Known more for his Native flute recordings, Joseph L. Young picks up his sax and carries it into unexplored territory on Every Moment—a literal redefinition of the New Age genre. Melding the soulful qualities of the instrument with layers of new age electronic keyboards yields a recording that is unique and ground-breaking. Seldom does an artist bring a new element to the forefront in such dramatic and accessible fashion as does Young here. Young integrates the sax into new age melodicism with style and aplomb throughout the album. Superbly layered electronic keyboards, rhythms, and textures merge seamlessly with the sax melodies and the magic that ensues is breathtakingly gorgeous.
Ambient artist Jeff Greinke has been on quite the musical voyage over the last few decades. I first fell in love with his music in 1993 (In Another Place). Since then, I have charted his various paths through a variety of ambient sub-genres, always impressed with his adventurous spirit melded to a unique musical vision. Before Sunrise features Greinke (keyboards, samples, electronics, processing) incorporating the talents of classical music artists (viola, violin, cello, trumpet, French horn, flute, clarinet) to craft music that is both beautiful and shadowy with elements of neo-classical merged with atmospheric ambient in ways that defy easy categorization. Greinke, as ever, is wholly accessible yet undeniably 100 percent an original.

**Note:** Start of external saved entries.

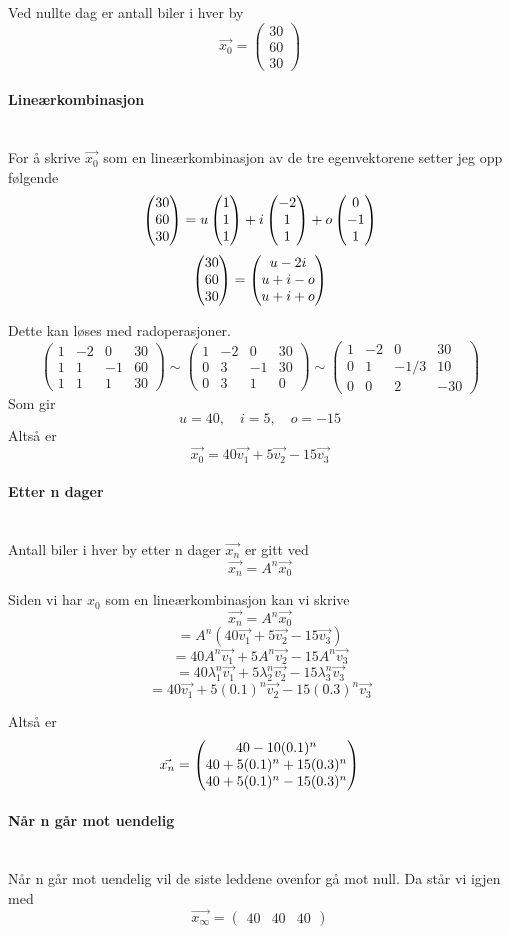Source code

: Ved nullte dag er antall biler i hver by
$$\vec{x_0} = \begin{pmatrix} 30 \\ 60 \\ 30 \end{pmatrix}$$



\paragraph{Lineærkombinasjon} \mbox{} \\
For å skrive $\vec{x_0}$ som en lineærkombinasjon av de tre egenvektorene
setter jeg opp følgende
$$\begin{pmatrix} 30 \\ 60 \\ 30 \end{pmatrix}
  = u\begin{pmatrix} 1 \\ 1 \\ 1 \end{pmatrix} + i\begin{pmatrix} -2 \\ 1 \\ 1 \end{pmatrix} + o\begin{pmatrix} 0 \\ -1 \\ 1 \end{pmatrix}$$
$$\begin{pmatrix} 30 \\ 60 \\ 30 \end{pmatrix} = \begin{pmatrix} u-2i \\ u+i-o \\ u+i+o \end{pmatrix}$$

Dette kan løses med radoperasjoner.
$$\begin{pmatrix}
  1 & -2 &  0 & 30 \\
  1 &  1 & -1 & 60 \\
  1 &  1 &  1 & 30
  \end{pmatrix}
  \sim \begin{pmatrix}
       1 & -2 &  0 & 30 \\
       0 &  3 & -1 & 30 \\
       0 &  3 &  1 & 0
       \end{pmatrix}
  \sim \begin{pmatrix}
       1 & -2 &  0   & 30 \\
       0 &  1 & -1/3 & 10 \\
       0 &  0 &  2   & -30
       \end{pmatrix}$$
Som gir $$u=40, \quad i=5, \quad o=-15$$
Altså er $$\vec{x_0} = 40\vec{v_1} + 5\vec{v_2} - 15\vec{v_3}$$



\paragraph{Etter n dager} \mbox{} \\
Antall biler i hver by etter n dager $\vec{x_n}$ er gitt ved
$$\vec{x_n} = A^n\vec{x_0}$$

Siden vi har $x_0$ som en lineærkombinasjon kan vi skrive
$$\vec{x_n} = A^n\vec{x_0}$$
$$= A^n(40\vec{v_1} + 5\vec{v_2} - 15\vec{v_3})$$
$$= 40A^n\vec{v_1} + 5A^n\vec{v_2} - 15A^n\vec{v_3}$$
$$= 40\lambda_1^n\vec{v_1} + 5\lambda_2^n\vec{v_2} - 15\lambda_3^n\vec{v_3}$$
$$= 40\vec{v_1} + 5(0.1)^n\vec{v_2} - 15(0.3)^n\vec{v_3}$$

Altså er
$$\vec{x_n} =
\begin{pmatrix} 40 - 10(0.1)^n \\ 40 + 5(0.1)^n + 15(0.3)^n \\ 40 + 5(0.1)^n - 15(0.3)^n \end{pmatrix}$$



\paragraph{Når n går mot uendelig} \mbox{} \\
Når n går mot uendelig vil de siste leddene ovenfor gå mot null.
Da står vi igjen med
$$\vec{x_\infty} = \begin{pmatrix} 40 & 40 & 40 \end{pmatrix}$$
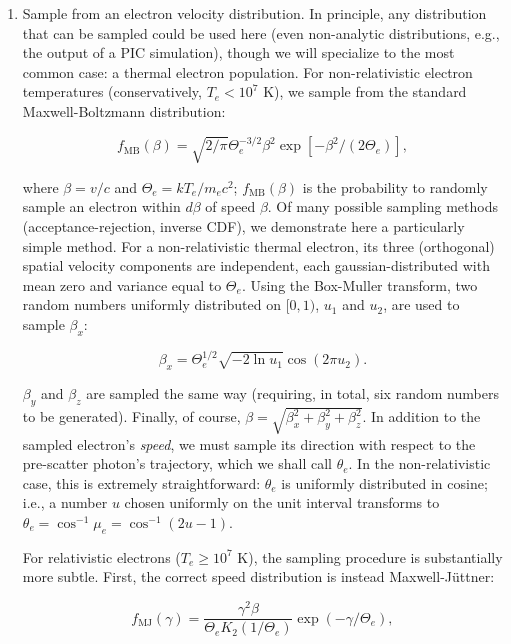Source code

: \documentclass[letterpaper]{article}
\begin{document}
\begin{enumerate}

\item Sample from an electron velocity distribution. In principle, any distribution that can be sampled could be used here (even non-analytic distributions, e.g., the output of a PIC simulation), though we will specialize to the most common case: a thermal electron population. For non-relativistic electron temperatures (conservatively, $T_e < 10^7$ K), we sample from the standard Maxwell-Boltzmann distribution:

\begin{equation}
f_\mathrm{MB}(\beta) = \sqrt{2/\pi} \Theta_e^{-3/2} \beta^2 \exp[-\beta^2/(2\Theta_e)],
\end{equation}

\noindent where $\beta = v/c$ and $\Theta_e = kT_e/m_e c^2$; $f_\mathrm{MB}(\beta)$ is the probability to randomly sample an electron within $d\beta$ of speed $\beta$. Of many possible sampling methods (acceptance-rejection, inverse CDF), we demonstrate here a particularly simple method. For a non-relativistic thermal electron, its three (orthogonal) spatial velocity components are independent, each gaussian-distributed with mean zero and variance equal to $\Theta_e$. Using the Box-Muller transform, two random numbers uniformly distributed on $[0, 1)$, $u_1$ and $u_2$, are used to sample $\beta_x$:

\begin{equation}
\beta_x = \Theta_e^{1/2} \sqrt{-2 \ln u_1} \cos (2 \pi u_2).
\end{equation}

\noindent $\beta_y$ and $\beta_z$ are sampled the same way (requiring, in total, six random numbers to be generated). Finally, of course, $\beta = \sqrt{\beta_x^2 + \beta_y^2 + \beta_z^2}$. In addition to the sampled electron's \emph{speed}, we must sample its direction with respect to the pre-scatter photon's trajectory, which we shall call $\theta_e$. In the non-relativistic case, this is extremely straightforward: $\theta_e$ is uniformly distributed in cosine; i.e., a number $u$ chosen uniformly on the unit interval transforms to $\theta_e = \cos^{-1} \mu_e = \cos^{-1} (2 u - 1)$.

For relativistic electrons ($T_e \geq 10^7$ K), the sampling procedure is substantially more subtle. First, the correct speed distribution is instead Maxwell-J\"{u}ttner:

\begin{equation}
f_\mathrm{MJ}(\gamma) = \frac{\gamma^2 \beta}{\Theta_e K_2(1/\Theta_e)} \exp(-\gamma/\Theta_e),
\end{equation}


\end{enumerate}
\end{document}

Eric Tingstad’s transformation from one half of an iconic New Age duo (with woodwind artist Nancy Rumbel) to a full-on roots blues/folk artist is now complete on Electric Spirit. This album is a stone cold blast from start to finish, revealing Tingstad’s electric guitar chops at every turn. Whether re-inventing standards such as “Oh Shenandoah,” or “Over the Rainbow,” or parading his substantial folk/blues skills on originals, e.g. “Bessie,” “South to Carolina,” or “Flamingo Club,” Tingstad and his bandmates guarantee a good time will be had by all. Hands down it's one of the best releases of 2018 or I don’t know my stuff!

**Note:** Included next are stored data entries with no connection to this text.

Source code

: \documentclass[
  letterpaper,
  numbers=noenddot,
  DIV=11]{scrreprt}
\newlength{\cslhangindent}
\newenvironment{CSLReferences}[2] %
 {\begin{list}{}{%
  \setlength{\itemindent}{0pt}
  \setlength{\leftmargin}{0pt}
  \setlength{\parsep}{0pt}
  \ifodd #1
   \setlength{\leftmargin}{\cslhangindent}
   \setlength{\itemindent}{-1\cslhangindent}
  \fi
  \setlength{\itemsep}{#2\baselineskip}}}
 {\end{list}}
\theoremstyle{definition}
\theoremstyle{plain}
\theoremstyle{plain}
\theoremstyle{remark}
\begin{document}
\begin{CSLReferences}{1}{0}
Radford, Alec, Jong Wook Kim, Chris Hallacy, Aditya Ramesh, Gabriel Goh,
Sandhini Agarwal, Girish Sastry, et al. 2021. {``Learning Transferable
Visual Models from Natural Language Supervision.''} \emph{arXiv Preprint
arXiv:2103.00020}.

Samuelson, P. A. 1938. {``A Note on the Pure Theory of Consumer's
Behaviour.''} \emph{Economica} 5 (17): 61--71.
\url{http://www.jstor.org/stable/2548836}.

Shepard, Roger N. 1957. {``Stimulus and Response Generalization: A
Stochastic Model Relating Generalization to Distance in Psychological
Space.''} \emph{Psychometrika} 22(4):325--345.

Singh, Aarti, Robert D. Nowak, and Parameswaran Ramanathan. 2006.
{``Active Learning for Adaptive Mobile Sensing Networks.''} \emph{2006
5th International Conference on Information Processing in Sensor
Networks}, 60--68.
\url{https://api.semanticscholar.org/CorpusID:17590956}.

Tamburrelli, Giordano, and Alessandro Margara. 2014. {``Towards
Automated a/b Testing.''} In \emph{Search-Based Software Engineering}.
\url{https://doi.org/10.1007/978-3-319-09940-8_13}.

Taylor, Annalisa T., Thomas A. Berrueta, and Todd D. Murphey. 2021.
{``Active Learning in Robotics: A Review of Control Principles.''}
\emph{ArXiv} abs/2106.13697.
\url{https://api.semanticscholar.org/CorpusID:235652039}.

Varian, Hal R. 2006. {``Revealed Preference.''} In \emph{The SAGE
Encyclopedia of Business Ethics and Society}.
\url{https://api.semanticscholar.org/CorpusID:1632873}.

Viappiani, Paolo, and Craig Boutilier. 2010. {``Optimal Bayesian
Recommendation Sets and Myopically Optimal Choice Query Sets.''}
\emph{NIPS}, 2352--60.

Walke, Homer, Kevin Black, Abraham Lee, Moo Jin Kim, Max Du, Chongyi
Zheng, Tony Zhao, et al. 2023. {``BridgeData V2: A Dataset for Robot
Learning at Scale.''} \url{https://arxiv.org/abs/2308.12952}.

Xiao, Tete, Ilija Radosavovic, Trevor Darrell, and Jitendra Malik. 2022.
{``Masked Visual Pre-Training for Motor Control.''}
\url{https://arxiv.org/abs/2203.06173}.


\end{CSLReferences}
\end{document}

If you’ve never heard the magical musical strains of the Chapman stick, you're in for a treat on Michael Kollwitz's Serenity II. Somewhat like a cross between a guitar and an acoustic bass, the Chapman stick lends itself to particularly evocative music and Kollwitz is a maestro in its niche sub-genre. Melodic in a somewhat unconventional way, the Chapman stick is played fingerstyle, like a guitar, but it has a particularly special sonic characteristic that invites introspection without succumbing to non-musical posturing. Difficult to describe in words, but oh so easy to enjoy, that is the beauty of the Chapman stick in the right person’s hands, as it is here.